*What needs to be done*
Transcribe, exactly as they appear, only the lines from the one holding "A multitude of" through the end of the entries below.

++++ Dataset entries

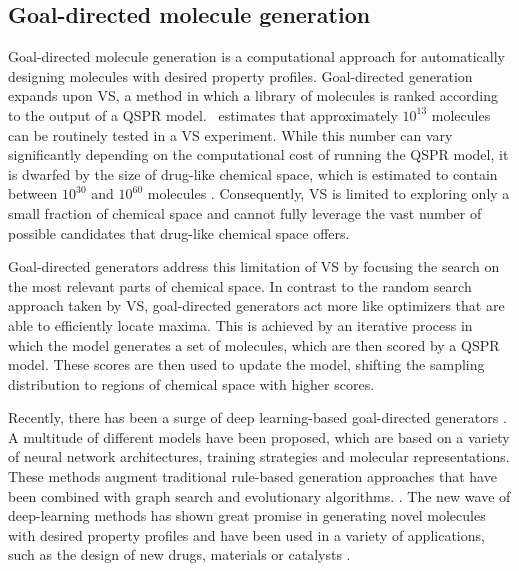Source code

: \subsection{Goal-directed molecule generation}
Goal-directed molecule generation \citep{schneiderNovoMolecularDesign2013} is a computational
approach for automatically designing molecules with desired property profiles. Goal-directed
generation expands upon \ac{VS}, a method in which a library of molecules is ranked according to the
output of a \ac{QSPR} model.\ \citet{waltersVirtualChemicalLibraries2019} estimates that
approximately $10^{13}$ molecules can be routinely tested in a \ac{VS} experiment. While this number
can vary significantly depending on the computational cost of running the \ac{QSPR} model, it is
dwarfed by the size of drug-like chemical space, which is estimated to contain between $10^{30}$ and
$10^{60}$ molecules \citep{waltersVirtualChemicalLibraries2019,ruddigkeitEnumeration166Billion2012}.
Consequently, \ac{VS} is limited to exploring only a small fraction of chemical space and cannot
fully leverage the vast number of possible candidates that drug-like chemical space offers.

Goal-directed generators address this limitation of \ac{VS} by focusing the search on the most
relevant parts of chemical space. In contrast to the random search approach taken by \ac{VS},
goal-directed generators act more like optimizers that are able to efficiently locate maxima. This
is achieved by an iterative process in which the model generates a set of molecules, which are then
scored by a \ac{QSPR} model. These scores are then used to update the model, shifting the sampling
distribution to regions of chemical space with higher scores.

Recently, there has been a surge of deep learning-based goal-directed generators
\citep{eltonDeepLearningMolecular2019,sanchez-lengelingInverseMolecularDesign2018,duMachineLearningaidedGenerative2024}.
A multitude of different models have been proposed, which are based on a variety of neural network
architectures, training strategies and molecular representations. These methods augment traditional
rule-based generation approaches that have been combined with graph search and evolutionary
algorithms. \citep{schneiderComputerbasedNovoDesign2005,schneiderNovoMolecularDesign2013}. The new
wave of deep-learning methods has shown great promise in generating novel molecules with desired
property profiles and have been used in a variety of applications, such as the design of new drugs,
materials or catalysts \citep{todo}.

++++++++

*Task answer*
A multitude of different models have been proposed, which are based on a variety of neural network
architectures, training strategies and molecular representations. These methods augment traditional
rule-based generation approaches that have been combined with graph search and evolutionary
algorithms. \citep{schneiderComputerbasedNovoDesign2005,schneiderNovoMolecularDesign2013}. The new
wave of deep-learning methods has shown great promise in generating novel molecules with desired
property profiles and have been used in a variety of applications, such as the design of new drugs,
materials or catalysts \citep{todo}.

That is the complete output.